■ **REQUIREMENT**: Look over the lines below. Report each one that includes the string "equation".

■ **RECORDS TO PROCESS**:
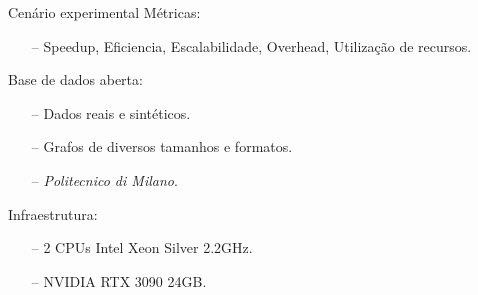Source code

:\begin{frame}{Cenário experimental}
    Métricas:
    \begin{itemize}
        \item[--] Speedup, Eficiencia, Escalabilidade, Overhead, Utilização de recursos.
    \end{itemize}

    Base de dados aberta:
    \begin{itemize}
        \item[--] Dados reais e sintéticos.
        \item[--] Grafos de diversos tamanhos e formatos.
        \item[--] \textit{Politecnico di Milano}.
    \end{itemize}

    Infraestrutura:
    \begin{itemize}
        \item[--] 2 CPUs Intel Xeon Silver 2.2GHz.
        \item[--] NVIDIA RTX 3090 24GB.
    \end{itemize}
\end{frame}
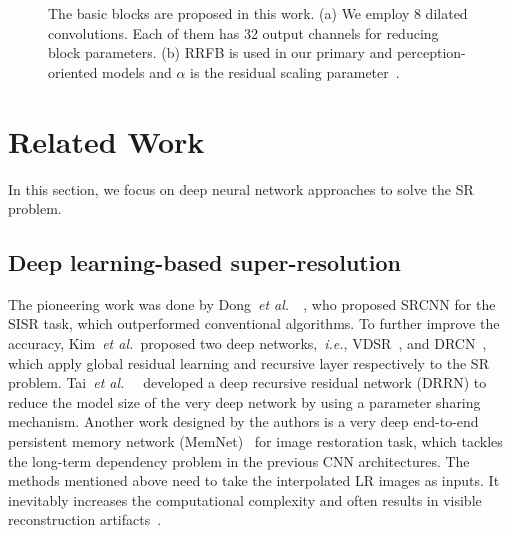 \documentclass[preprint]{elsarticle}
\newcommand{\etal}{\textit{et al.~}}
\newcommand{\ie}{\textit{i.e.}}
\begin{document}
\begin{figure*}[htpb]
	\begin{center}
		\hfil
		\caption{The basic blocks are proposed in this work. (a) We employ 8 dilated convolutions. Each of them has 32 output channels for reducing block parameters. (b) RRFB is used in our primary and perception-oriented models and $\alpha$ is the residual scaling parameter~\cite{EDSR,ESRGAN}.}
		\label{fig:block}
	\end{center}
\end{figure*}

\section{Related Work}\label{sec:related-work}
In this section, we focus on deep neural network approaches to solve the SR problem.
\subsection{Deep learning-based super-resolution}
The pioneering work was done by Dong~\etal~\cite{SRCNN,SRCNN-Ex}, who proposed SRCNN for the SISR task, which outperformed conventional algorithms. To further improve the accuracy, Kim~\etal proposed two deep networks,~\ie, VDSR~\cite{VDSR}, and DRCN~\cite{DRCN}, which apply global residual learning and recursive layer respectively to the SR problem. Tai~\etal~\cite{DRRN} developed a deep recursive residual network (DRRN) to reduce the model size of the very deep network by using a parameter sharing mechanism. Another work designed by the authors is a very deep end-to-end persistent memory network (MemNet)~\cite{MemNet} for image restoration task, which tackles the long-term dependency problem in the previous CNN architectures. The methods mentioned above need to take the interpolated LR images as inputs. It inevitably increases the computational complexity and often results in visible reconstruction artifacts~\cite{LapSRN}.
\end{document}
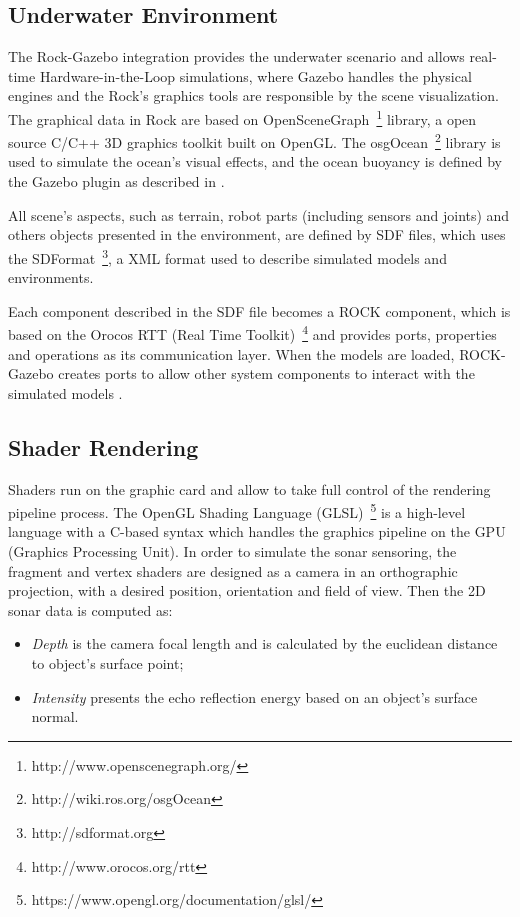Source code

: \documentclass[final,5p,times]{elsarticle}
\begin{document}
\subsection{Underwater Environment}
\label{dev:uwscene}

The Rock-Gazebo integration \cite{watanabe2015} provides the underwater scenario and allows real-time Hardware-in-the-Loop simulations, where Gazebo handles the physical engines and the Rock's graphics tools are responsible by the scene visualization. The graphical data in Rock are based on OpenSceneGraph~\footnote{http://www.openscenegraph.org/} library, a open source C/C++ 3D graphics toolkit built on OpenGL. The osgOcean~\footnote{http://wiki.ros.org/osgOcean} library is used to simulate the ocean's visual effects, and the ocean buoyancy is defined by the Gazebo plugin as described in \cite{watanabe2015}.

All scene's aspects, such as terrain, robot parts (including sensors and joints) and others objects presented in the environment, are defined by SDF files, which uses the SDFormat~\footnote{http://sdformat.org}, a XML format used to describe simulated models and environments.

Each component described in the SDF file becomes a ROCK component, which is based on the Orocos RTT (Real Time Toolkit)~\footnote{http://www.orocos.org/rtt} and provides ports, properties and operations as its communication layer. When the models are loaded, ROCK-Gazebo creates ports to allow other system components to interact with the simulated models \cite{cerqueira2016}.

\subsection{Shader Rendering}
\label{dev:shader}

Shaders run on the graphic card and allow to take full control of the rendering pipeline process. The OpenGL Shading Language (GLSL)~\footnote{https://www.opengl.org/documentation/glsl/} is a high-level language with a C-based syntax which handles the graphics pipeline on the GPU (Graphics Processing Unit). In order to simulate the sonar sensoring, the fragment and vertex shaders are designed as a camera in an orthographic projection, with a desired position, orientation and field of view. Then the 2D sonar data is computed as:

\begin{itemize}
    \item \textit{Depth} is the camera focal length and is calculated by the euclidean distance to object's surface point;
    \item \textit{Intensity} presents the echo reflection energy based on an object's surface normal.
\end{itemize}
\end{document}
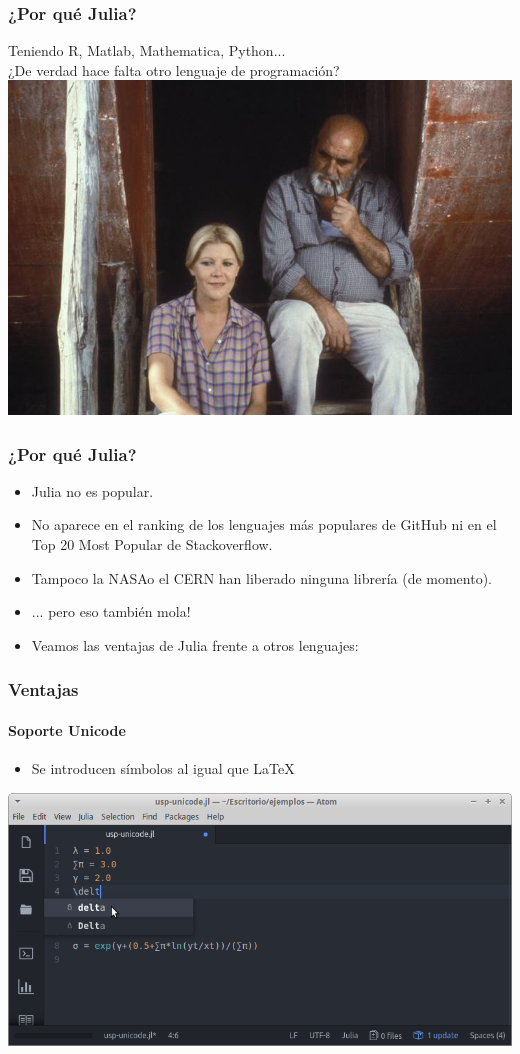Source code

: \documentclass{beamer}
\begin{document}
\begin{frame}
\frametitle{¿Por qué Julia?}
\begin{center}
Teniendo R, Matlab, Mathematica, Python...\\
¿De verdad hace falta otro lenguaje de programación?\\[0.5cm]
\includegraphics{images/1316694066614.jpg}	
\end{center}
\end{frame}

\begin{frame}
\frametitle{¿Por qué Julia?}
\begin{itemize}
	\item Julia no es popular. 
	\item No aparece en el ranking de los lenguajes más populares de GitHub \footnotemark ni en el Top 20 Most Popular de Stackoverflow\footnotemark.
	\item Tampoco la NASA\footnotemark  o el CERN han liberado ninguna librería (de momento).
	\item ... pero eso también mola!
	\item Veamos las ventajas de Julia frente a otros lenguajes:
\end{itemize}
\end{frame}

\begin{frame}
\frametitle{Ventajas}
\framesubtitle{Soporte Unicode}
\begin{itemize}
	\item Se introducen símbolos al igual que \LaTeX
\end{itemize}
\includegraphics[scale=0.40]{images/julia-unicode}
\end{frame}
\end{document}
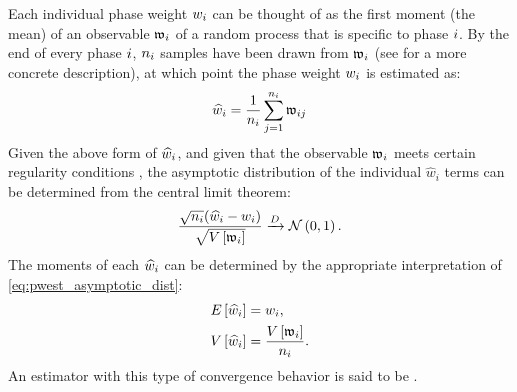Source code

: Each individual  phase weight $w_{i}$ can be thought of as the first moment (\ie the mean) of an observable $\mathfrak{w}_{i}$ of a random process that is specific to phase $i$. By the end of every  phase $i$, $n_{i}$ samples have been drawn from $\mathfrak{w}_{i}$ (see  for a more concrete description), at which point the phase weight $w_{i}$ is estimated as:
    \begin{equation*}
        \widehat{w}_{i} = \frac{1}{n_{i}} \sum_{j=1}^{n_{i}} \mathfrak{w}_{i j}
    \end{equation*}
Given the above form of $\widehat{w}_{i}$, and given that the observable $\mathfrak{w}_{i}$ meets certain regularity conditions \supercite{Oehlert:1992gp}, the asymptotic distribution of the individual $\widehat{w}_i$ terms can be determined from the central limit theorem:
    \begin{equation}
    \label{eq:pwest_asymptotic_dist}
        \frac{\sqrt{n_i} (\widehat{w}_i - w_i)}{\sqrt{V \left[ \mathfrak{w}_{i} \right]}} \xrightarrow{D} \mathcal{N}\left( 0 , 1 \right).
    \end{equation}
The moments of each $\widehat{w}_{i}$ can be determined by the appropriate interpretation of \eqref{eq:pwest_asymptotic_dist}:
    \begin{align}
    \label{eq:pwest_moments}
        \begin{split}
            E \left[ \widehat{w}_i \right] &= w_i, \\
            V \left[ \widehat{w}_i \right] &= \frac{V \left[ \mathfrak{w}_{i} \right]}{n_i}.
        \end{split}
    \end{align}
An estimator with this type of convergence behavior is said to be \ncon.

■ **SOLUTION TO THIS TASK**:
    \begin{equation*}
    \end{equation*}
    \begin{equation}
    \end{equation}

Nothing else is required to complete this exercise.